M3Exam: A Multilingual, Multimodal, Multilevel Benchmark for Examining Large Language Models
AI-generated Key Points
- M3Exam is a benchmark for evaluating large language models (LLMs) in the context of general intelligence.
- Human exams are considered more suitable for evaluating LLMs as they require a wider range of abilities.
- M3Exam dataset consists of 12,317 questions in 9 diverse languages with three educational levels.

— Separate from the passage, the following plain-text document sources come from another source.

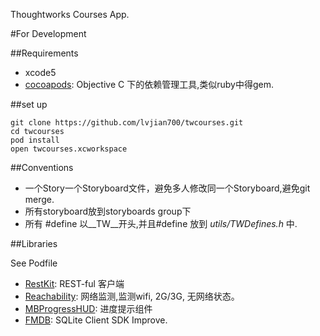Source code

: Thoughtworks Courses App.

#For Development

##Requirements

* xcode5 
* [cocoapods](http://beta.cocoapods.org/?q=MBpro): Objective C 下的依赖管理工具,类似ruby中得gem. 

##set up

	git clone https://github.com/lvjian700/twcourses.git
	cd twcourses
	pod install
	open twcourses.xcworkspace

##Conventions

* 一个Story一个Storyboard文件，避免多人修改同一个Storyboard,避免git merge. 
* 所有storyboard放到storyboards group下
* 所有 #define 以__TW__开头,并且#define 放到 _utils/TWDefines.h_ 中.

##Libraries

See Podfile

* [RestKit](https://github.com/RestKit/RestKit): REST-ful 客户端
* [Reachability](https://github.com/tonymillion/Reachability): 网络监测,监测wifi, 2G/3G, 无网络状态。 
* [MBProgressHUD](https://github.com/jdg/MBProgressHUD): 进度提示组件
* [FMDB](https://github.com/ccgus/fmdb): SQLite Client SDK Improve.

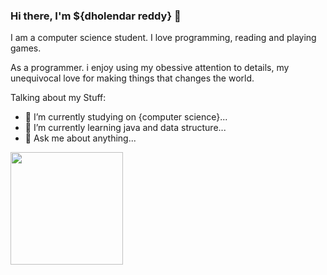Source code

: ### Hi there, I'm ${dholendar reddy} 👋

I am a computer science student. I love programming, reading and playing games.

As a programmer. i enjoy using my obessive attention to details, my unequivocal love for making things that changes the world.

Talking about my Stuff:

- 🔭 I’m currently studying on {computer science}...
- 🌱 I’m currently learning java and data structure...
- 💬 Ask me about anything...

<img height="180em" src="https://github-readme-stats.vercel.app/api?username=&show_icons=true&hide_border=true&&count_private=true&include_all_commits=true" />
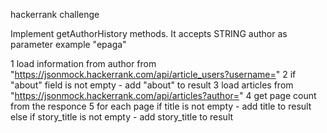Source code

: hackerrank challenge

Implement getAuthorHistory methods. 
It accepts STRING author as parameter 
example "epaga"

1 load information from author from  "https://jsonmock.hackerrank.com/api/article_users?username="
2 if "about" field is not empty - add "about" to result
3 load articles from "https://jsonmock.hackerrank.com/api/articles?author="
4 get page count from the responce
5 for each page
  if title is not empty - add title to result
  else if story_title is not empty - add story_title to result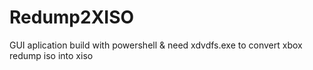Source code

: # Redump2XISO
GUI aplication build with powershell & need xdvdfs.exe to convert xbox redump iso into xiso
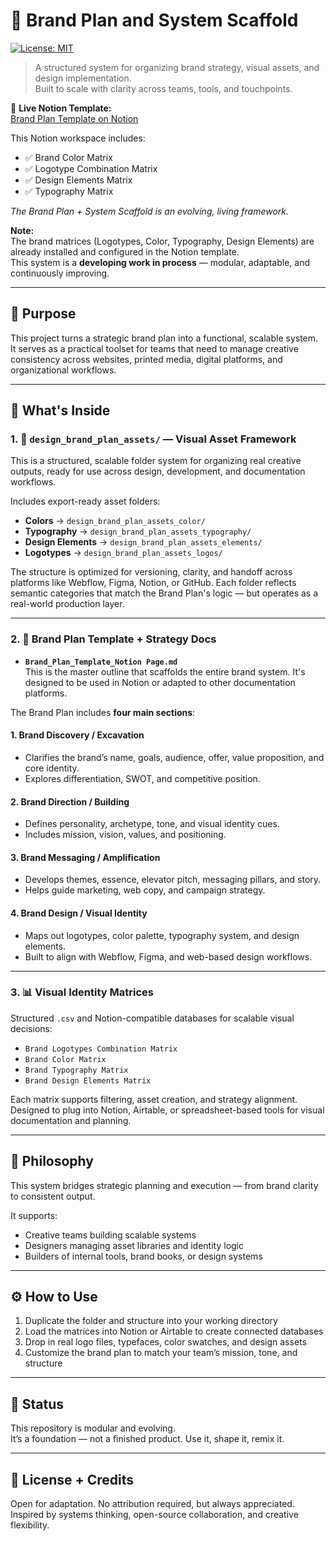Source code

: # 🧱 Brand Plan and System Scaffold

[![License: MIT](https://img.shields.io/badge/license-MIT-blue.svg)](LICENSE)

> A structured system for organizing brand strategy, visual assets, and design implementation.  
> Built to scale with clarity across teams, tools, and touchpoints.

📌 **Live Notion Template:**  
[Brand Plan Template on Notion](https://creativeprojects.notion.site/Brand-Plan-Template-20dd36b0a4848027bc6eefd685f8dcbd)

This Notion workspace includes:
- ✅ Brand Color Matrix  
- ✅ Logotype Combination Matrix  
- ✅ Design Elements Matrix  
- ✅ Typography Matrix

_The Brand Plan + System Scaffold is an evolving, living framework._

**Note:**  
The brand matrices (Logotypes, Color, Typography, Design Elements) are already installed and configured in the Notion template.  
This system is a **developing work in process** — modular, adaptable, and continuously improving.

---

## 🎯 Purpose

This project turns a strategic brand plan into a functional, scalable system.  
It serves as a practical toolset for teams that need to manage creative consistency across websites, printed media, digital platforms, and organizational workflows.

---

## 🧰 What's Inside

### 1. 📁 `design_brand_plan_assets/` — Visual Asset Framework

This is a structured, scalable folder system for organizing real creative outputs, ready for use across design, development, and documentation workflows.

Includes export-ready asset folders:

- **Colors** → `design_brand_plan_assets_color/`
- **Typography** → `design_brand_plan_assets_typography/`
- **Design Elements** → `design_brand_plan_assets_elements/`
- **Logotypes** → `design_brand_plan_assets_logos/`

The structure is optimized for versioning, clarity, and handoff across platforms like Webflow, Figma, Notion, or GitHub. Each folder reflects semantic categories that match the Brand Plan's logic — but operates as a real-world production layer.

---

### 2. 📐 Brand Plan Template + Strategy Docs

- **`Brand_Plan_Template_Notion Page.md`**  
  This is the master outline that scaffolds the entire brand system. It's designed to be used in Notion or adapted to other documentation platforms.

The Brand Plan includes **four main sections**:

#### 1. Brand Discovery / Excavation
- Clarifies the brand’s name, goals, audience, offer, value proposition, and core identity.
- Explores differentiation, SWOT, and competitive position.

#### 2. Brand Direction / Building
- Defines personality, archetype, tone, and visual identity cues.
- Includes mission, vision, values, and positioning.

#### 3. Brand Messaging / Amplification
- Develops themes, essence, elevator pitch, messaging pillars, and story.
- Helps guide marketing, web copy, and campaign strategy.

#### 4. Brand Design / Visual Identity
- Maps out logotypes, color palette, typography system, and design elements.
- Built to align with Webflow, Figma, and web-based design workflows.

---

### 3. 📊 Visual Identity Matrices

Structured `.csv` and Notion-compatible databases for scalable visual decisions:

- `Brand Logotypes Combination Matrix`
- `Brand Color Matrix`
- `Brand Typography Matrix`
- `Brand Design Elements Matrix`

Each matrix supports filtering, asset creation, and strategy alignment. Designed to plug into Notion, Airtable, or spreadsheet-based tools for visual documentation and planning.

---

## 🧭 Philosophy

This system bridges strategic planning and execution — from brand clarity to consistent output.

It supports:
- Creative teams building scalable systems
- Designers managing asset libraries and identity logic
- Builders of internal tools, brand books, or design systems

---

## ⚙️ How to Use

1. Duplicate the folder and structure into your working directory  
2. Load the matrices into Notion or Airtable to create connected databases  
3. Drop in real logo files, typefaces, color swatches, and design assets  
4. Customize the brand plan to match your team’s mission, tone, and structure  

---

## 🧪 Status

This repository is modular and evolving.  
It’s a foundation — not a finished product. Use it, shape it, remix it.

---

## 🪪 License + Credits

Open for adaptation. No attribution required, but always appreciated.  
Inspired by systems thinking, open-source collaboration, and creative flexibility.
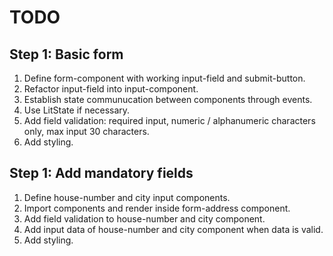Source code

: # TODO

## Step 1: Basic form

1. Define form-component with working input-field and submit-button.
2. Refactor input-field into input-component.
3. Establish state communucation between components through events.
4. Use LitState if necessary.
5. Add field validation: required input, numeric / alphanumeric characters only, max input 30 characters.
6. Add styling.

## Step 1: Add mandatory fields

1. Define house-number and city input components.
2. Import components and render inside form-address component.
3. Add field validation to house-number and city component.
4. Add input data of house-number and city component when data is valid.
5. Add styling.
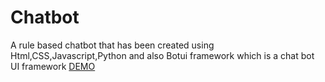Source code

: # Chatbot

A rule based chatbot that has been created using Html,CSS,Javascript,Python and also Botui framework which is a chat bot UI framework
[DEMO](https://ant--bot.herokuapp.com/)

- Approximately 23% of the questions require processing images for successful solving.
- The dataset includes context information, main question text, candidate options, correct answers, and meta information such as language, level, subject, and image requirements.
- The selected languages in M3Exam range from high-resource to extremely low-resource languages.
- Various top-performing LLMs in multilingual or multimodal settings are evaluated on M3Exam.
- Current models struggle with multilingual text, especially in low resource and non-Latin script languages.
- Multimodal LLMs perform poorly with complex multimodal questions.
- M3Exam addresses the limitations of task-specific benchmarks by incorporating multilingualism, multimodality, and a multilevel structure.
Authors: Wenxuan Zhang, Sharifah Mahani Aljunied, Chang Gao, Yew Ken Chia, Lidong Bing
Abstract: Despite the existence of various benchmarks for evaluating natural language processing models, we argue that human exams are a more suitable means of evaluating general intelligence for large language models (LLMs), as they inherently demand a much wider range of abilities such as language understanding, domain knowledge, and problem-solving skills. To this end, we introduce M3Exam, a novel benchmark sourced from real and official human exam questions for evaluating LLMs in a multilingual, multimodal, and multilevel context. M3Exam exhibits three unique characteristics: (1) multilingualism, encompassing questions from multiple countries that require strong multilingual proficiency and cultural knowledge; (2) multimodality, accounting for the multimodal nature of many exam questions to test the model's multimodal understanding capability; and (3) multilevel structure, featuring exams from three critical educational periods to comprehensively assess a model's proficiency at different levels. In total, M3Exam contains 12,317 questions in 9 diverse languages with three educational levels, where about 23\% of the questions require processing images for successful solving. We assess the performance of top-performing LLMs on M3Exam and find that current models, including GPT-4, still struggle with multilingual text, particularly in low-resource and non-Latin script languages. Multimodal LLMs also perform poorly with complex multimodal questions. We believe that M3Exam can be a valuable resource for comprehensively evaluating LLMs by examining their multilingual and multimodal abilities and tracking their development. Data and evaluation code is available at \url{https://github.com/DAMO-NLP-SG/M3Exam}.
Ask questions about this paper to our AI assistant
You can also chat with multiple papers at once here.
Assess the quality of the AI-generated content by voting
Score: 0
Why do we need votes?
Votes are used to determine whether we need to re-run our summarizing tools. If the count reaches -10, our tools can be restarted.
The previous summary was created more than a year ago and can be re-run (if necessary) by clicking on the Run button below.
Similar papers summarized with our AI tools
Navigate through even more similar papers through a
tree representationLook for similar papers (in beta version)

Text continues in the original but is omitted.